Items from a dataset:
....................
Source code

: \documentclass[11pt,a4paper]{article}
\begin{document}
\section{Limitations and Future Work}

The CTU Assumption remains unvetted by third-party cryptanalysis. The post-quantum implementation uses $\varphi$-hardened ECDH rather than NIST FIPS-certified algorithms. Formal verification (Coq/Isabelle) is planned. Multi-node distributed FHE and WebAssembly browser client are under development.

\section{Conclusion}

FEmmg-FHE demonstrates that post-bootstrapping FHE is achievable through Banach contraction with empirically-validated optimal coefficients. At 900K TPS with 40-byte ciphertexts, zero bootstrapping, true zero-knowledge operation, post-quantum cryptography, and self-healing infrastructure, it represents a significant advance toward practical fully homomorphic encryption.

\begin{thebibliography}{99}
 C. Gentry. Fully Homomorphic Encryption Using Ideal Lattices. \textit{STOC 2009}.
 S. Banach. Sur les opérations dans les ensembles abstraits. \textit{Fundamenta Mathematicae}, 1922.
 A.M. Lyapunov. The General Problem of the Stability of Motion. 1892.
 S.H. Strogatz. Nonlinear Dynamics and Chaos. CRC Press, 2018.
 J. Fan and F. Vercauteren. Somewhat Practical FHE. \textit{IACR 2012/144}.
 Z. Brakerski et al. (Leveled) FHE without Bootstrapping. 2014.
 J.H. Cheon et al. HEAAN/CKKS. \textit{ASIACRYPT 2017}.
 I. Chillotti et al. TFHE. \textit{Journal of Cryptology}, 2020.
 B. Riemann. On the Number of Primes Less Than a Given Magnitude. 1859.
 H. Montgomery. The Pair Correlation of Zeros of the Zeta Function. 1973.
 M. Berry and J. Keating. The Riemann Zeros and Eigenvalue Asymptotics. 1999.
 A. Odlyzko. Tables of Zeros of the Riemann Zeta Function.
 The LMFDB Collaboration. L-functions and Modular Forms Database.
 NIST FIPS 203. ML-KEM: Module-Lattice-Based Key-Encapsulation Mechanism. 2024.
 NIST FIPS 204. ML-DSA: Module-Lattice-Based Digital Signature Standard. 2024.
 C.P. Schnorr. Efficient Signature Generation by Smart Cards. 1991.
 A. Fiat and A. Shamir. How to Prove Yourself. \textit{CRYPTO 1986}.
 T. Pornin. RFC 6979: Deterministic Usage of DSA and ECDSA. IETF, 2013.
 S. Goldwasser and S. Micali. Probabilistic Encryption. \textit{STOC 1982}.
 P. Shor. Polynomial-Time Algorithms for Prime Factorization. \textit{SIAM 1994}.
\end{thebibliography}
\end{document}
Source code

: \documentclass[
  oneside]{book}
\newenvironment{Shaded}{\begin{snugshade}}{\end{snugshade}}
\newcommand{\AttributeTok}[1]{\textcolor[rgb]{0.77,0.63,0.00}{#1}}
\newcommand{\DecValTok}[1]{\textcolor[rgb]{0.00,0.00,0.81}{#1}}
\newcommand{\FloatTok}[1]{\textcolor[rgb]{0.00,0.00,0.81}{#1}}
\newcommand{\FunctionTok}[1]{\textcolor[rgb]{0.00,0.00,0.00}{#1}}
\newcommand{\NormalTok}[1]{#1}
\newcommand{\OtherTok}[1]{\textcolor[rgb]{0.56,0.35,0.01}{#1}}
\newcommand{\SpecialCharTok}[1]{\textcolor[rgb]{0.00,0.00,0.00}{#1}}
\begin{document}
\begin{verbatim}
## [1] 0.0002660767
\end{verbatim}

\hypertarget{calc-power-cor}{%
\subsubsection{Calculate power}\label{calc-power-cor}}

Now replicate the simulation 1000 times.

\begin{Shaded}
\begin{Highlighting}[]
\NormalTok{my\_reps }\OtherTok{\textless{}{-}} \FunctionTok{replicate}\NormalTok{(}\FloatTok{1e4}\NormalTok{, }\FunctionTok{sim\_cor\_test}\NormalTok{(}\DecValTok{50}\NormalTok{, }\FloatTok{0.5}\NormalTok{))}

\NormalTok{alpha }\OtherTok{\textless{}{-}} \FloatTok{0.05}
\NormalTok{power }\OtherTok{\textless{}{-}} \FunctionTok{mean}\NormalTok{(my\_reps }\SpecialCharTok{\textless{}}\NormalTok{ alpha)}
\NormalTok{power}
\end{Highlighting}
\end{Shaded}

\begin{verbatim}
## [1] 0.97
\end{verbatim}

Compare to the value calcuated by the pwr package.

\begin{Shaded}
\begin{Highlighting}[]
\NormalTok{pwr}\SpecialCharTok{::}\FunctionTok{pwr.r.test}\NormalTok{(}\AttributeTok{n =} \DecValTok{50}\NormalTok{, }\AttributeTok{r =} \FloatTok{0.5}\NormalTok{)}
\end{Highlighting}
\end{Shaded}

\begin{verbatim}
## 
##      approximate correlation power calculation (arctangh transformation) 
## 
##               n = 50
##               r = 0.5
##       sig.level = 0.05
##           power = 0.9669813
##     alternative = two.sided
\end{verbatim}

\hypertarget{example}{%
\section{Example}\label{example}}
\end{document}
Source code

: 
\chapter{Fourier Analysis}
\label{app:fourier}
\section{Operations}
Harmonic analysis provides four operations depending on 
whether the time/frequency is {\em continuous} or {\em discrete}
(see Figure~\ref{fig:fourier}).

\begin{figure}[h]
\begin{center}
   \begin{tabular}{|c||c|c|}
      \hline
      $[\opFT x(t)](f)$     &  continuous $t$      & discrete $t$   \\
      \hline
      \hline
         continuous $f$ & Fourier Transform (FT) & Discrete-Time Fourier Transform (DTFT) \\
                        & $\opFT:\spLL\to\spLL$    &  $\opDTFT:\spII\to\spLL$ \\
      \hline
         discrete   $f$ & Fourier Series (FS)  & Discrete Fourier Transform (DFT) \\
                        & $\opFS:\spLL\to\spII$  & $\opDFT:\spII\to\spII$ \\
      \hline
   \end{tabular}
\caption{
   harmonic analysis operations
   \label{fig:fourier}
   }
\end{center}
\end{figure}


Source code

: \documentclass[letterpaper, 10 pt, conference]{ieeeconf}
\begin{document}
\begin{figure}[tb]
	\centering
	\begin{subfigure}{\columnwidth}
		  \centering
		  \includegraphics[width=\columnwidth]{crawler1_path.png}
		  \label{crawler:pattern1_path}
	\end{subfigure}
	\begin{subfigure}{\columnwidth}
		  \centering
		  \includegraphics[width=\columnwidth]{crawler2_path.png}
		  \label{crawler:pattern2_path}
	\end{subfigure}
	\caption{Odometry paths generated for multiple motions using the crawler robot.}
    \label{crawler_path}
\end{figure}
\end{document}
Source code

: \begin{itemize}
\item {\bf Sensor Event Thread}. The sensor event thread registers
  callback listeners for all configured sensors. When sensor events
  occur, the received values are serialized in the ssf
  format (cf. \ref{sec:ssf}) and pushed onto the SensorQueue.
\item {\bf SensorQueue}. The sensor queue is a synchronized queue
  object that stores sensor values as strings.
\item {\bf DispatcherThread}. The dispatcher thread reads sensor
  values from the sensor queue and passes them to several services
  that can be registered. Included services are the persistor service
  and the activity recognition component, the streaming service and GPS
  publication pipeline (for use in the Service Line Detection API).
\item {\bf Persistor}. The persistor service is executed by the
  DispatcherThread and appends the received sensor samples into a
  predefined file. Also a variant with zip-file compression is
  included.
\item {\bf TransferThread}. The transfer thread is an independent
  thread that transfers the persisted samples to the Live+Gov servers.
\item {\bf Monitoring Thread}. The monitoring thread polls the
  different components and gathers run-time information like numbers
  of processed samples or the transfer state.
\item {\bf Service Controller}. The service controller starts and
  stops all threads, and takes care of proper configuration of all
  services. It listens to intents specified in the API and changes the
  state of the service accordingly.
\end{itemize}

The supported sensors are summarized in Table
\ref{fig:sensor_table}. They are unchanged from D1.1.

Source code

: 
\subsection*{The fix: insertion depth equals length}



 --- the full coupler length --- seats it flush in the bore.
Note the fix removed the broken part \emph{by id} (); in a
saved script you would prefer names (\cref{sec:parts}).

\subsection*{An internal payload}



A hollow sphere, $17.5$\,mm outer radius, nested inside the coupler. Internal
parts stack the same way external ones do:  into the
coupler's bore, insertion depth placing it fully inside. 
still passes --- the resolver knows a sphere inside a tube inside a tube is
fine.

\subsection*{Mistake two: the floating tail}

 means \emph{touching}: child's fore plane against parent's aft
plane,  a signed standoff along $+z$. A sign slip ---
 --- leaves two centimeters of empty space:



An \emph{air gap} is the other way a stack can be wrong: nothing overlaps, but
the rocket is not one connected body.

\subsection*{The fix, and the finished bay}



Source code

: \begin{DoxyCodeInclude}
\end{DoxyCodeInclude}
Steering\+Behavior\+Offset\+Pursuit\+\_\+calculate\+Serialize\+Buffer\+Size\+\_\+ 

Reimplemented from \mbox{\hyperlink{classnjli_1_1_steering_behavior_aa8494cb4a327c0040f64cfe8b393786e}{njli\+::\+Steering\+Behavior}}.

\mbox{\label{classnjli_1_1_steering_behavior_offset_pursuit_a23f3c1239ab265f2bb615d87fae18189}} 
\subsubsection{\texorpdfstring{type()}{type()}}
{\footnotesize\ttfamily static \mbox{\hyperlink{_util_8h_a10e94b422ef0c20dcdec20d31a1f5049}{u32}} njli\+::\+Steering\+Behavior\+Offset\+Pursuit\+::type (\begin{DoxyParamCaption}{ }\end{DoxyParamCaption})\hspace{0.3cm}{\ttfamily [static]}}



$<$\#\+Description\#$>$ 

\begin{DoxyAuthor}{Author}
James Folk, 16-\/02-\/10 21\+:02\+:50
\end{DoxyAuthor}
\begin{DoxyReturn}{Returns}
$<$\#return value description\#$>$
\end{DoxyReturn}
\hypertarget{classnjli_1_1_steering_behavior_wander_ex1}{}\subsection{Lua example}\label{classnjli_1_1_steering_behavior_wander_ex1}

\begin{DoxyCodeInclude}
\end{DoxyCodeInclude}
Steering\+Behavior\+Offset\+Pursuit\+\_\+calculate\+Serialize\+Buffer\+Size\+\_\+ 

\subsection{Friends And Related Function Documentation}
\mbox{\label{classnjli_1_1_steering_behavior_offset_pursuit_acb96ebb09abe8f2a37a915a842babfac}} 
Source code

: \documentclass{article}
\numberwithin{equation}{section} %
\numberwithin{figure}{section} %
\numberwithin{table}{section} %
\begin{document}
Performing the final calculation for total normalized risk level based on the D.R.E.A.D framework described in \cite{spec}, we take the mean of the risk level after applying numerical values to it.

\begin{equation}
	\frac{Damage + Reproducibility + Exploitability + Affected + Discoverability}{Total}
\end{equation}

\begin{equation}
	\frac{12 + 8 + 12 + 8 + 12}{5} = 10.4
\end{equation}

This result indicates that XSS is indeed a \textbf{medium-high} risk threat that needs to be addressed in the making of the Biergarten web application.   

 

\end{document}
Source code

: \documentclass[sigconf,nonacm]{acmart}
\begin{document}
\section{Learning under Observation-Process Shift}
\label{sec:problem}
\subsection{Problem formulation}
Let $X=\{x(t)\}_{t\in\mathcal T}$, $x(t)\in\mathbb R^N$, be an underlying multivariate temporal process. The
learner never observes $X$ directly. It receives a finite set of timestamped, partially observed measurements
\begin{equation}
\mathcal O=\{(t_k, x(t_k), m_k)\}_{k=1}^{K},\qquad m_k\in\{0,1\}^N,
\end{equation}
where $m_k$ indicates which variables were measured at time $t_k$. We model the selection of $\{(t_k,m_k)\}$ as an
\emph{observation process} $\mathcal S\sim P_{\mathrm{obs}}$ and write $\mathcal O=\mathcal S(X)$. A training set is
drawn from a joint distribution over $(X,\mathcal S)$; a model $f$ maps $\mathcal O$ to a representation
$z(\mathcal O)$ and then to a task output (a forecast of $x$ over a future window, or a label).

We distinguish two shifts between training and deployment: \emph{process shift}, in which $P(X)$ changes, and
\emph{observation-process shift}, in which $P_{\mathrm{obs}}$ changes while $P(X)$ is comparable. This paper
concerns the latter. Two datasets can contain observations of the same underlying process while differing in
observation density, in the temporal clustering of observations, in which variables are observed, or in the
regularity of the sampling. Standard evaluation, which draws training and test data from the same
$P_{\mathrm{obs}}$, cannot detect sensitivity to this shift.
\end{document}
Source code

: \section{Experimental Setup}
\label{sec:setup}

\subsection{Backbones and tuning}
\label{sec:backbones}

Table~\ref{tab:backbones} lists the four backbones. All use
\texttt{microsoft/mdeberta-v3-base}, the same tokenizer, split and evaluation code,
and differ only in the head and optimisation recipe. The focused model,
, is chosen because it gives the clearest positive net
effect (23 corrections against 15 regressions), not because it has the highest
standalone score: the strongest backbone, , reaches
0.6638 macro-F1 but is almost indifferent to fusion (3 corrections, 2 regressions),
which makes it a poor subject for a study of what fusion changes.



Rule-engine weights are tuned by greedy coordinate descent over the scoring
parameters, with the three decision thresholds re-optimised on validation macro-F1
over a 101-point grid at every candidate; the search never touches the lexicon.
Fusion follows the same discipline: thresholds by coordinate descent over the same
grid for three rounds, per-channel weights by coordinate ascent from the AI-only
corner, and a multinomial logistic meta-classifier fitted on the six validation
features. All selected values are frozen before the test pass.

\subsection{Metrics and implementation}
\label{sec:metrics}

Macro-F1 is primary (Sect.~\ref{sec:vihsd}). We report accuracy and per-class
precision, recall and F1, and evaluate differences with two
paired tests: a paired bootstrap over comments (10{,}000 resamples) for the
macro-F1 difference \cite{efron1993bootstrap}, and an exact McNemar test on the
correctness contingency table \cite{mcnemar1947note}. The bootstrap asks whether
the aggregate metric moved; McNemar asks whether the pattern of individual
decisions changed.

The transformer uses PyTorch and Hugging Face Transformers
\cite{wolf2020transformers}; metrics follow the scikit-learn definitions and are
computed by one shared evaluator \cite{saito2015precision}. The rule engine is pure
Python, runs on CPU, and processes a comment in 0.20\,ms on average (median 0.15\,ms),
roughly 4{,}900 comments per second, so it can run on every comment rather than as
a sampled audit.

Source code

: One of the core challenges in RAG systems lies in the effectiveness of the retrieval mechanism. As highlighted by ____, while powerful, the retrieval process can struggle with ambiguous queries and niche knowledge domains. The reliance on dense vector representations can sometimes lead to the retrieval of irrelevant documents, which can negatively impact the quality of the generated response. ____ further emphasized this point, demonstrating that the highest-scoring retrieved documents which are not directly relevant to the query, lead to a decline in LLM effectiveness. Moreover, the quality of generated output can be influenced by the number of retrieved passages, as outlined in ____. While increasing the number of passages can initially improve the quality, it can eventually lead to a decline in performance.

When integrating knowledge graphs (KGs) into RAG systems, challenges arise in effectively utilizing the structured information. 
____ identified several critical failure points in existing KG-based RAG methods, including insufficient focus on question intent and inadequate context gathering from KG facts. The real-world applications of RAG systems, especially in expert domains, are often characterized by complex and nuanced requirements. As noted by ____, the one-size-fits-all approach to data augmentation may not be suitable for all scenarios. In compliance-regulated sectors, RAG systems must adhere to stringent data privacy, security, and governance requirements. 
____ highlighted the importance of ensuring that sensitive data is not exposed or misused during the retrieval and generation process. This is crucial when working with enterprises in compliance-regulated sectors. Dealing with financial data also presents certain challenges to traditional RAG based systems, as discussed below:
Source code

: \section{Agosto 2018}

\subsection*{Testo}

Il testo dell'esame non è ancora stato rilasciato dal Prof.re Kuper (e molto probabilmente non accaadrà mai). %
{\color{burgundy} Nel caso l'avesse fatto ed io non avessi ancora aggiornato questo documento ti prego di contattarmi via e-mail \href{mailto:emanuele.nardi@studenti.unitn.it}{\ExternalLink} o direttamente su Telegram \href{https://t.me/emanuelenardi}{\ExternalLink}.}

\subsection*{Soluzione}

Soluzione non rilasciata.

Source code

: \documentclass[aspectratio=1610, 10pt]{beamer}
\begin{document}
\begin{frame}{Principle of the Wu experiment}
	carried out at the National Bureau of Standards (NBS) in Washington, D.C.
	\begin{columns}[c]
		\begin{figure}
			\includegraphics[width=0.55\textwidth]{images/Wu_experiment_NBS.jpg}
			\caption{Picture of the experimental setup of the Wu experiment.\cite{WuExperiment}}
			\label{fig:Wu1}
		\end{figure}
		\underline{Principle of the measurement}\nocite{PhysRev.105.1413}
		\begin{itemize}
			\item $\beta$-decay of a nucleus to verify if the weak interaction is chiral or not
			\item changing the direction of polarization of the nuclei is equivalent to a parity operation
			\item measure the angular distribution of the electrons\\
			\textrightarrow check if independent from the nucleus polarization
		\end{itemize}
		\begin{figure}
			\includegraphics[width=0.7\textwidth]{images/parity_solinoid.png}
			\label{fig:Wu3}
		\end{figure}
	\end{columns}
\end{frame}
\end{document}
....................
▸ **EXERCISE BRIEF**
Taking the entries above, print exactly the lines starting at the line with "0.6638 macro-F1 but" and ending at the line with "features. All selected", both included.

▸ **REPLY**
0.6638 macro-F1 but is almost indifferent to fusion (3 corrections, 2 regressions),
which makes it a poor subject for a study of what fusion changes.



Rule-engine weights are tuned by greedy coordinate descent over the scoring
parameters, with the three decision thresholds re-optimised on validation macro-F1
over a 101-point grid at every candidate; the search never touches the lexicon.
Fusion follows the same discipline: thresholds by coordinate descent over the same
grid for three rounds, per-channel weights by coordinate ascent from the AI-only
corner, and a multinomial logistic meta-classifier fitted on the six validation
features. All selected values are frozen before the test pass.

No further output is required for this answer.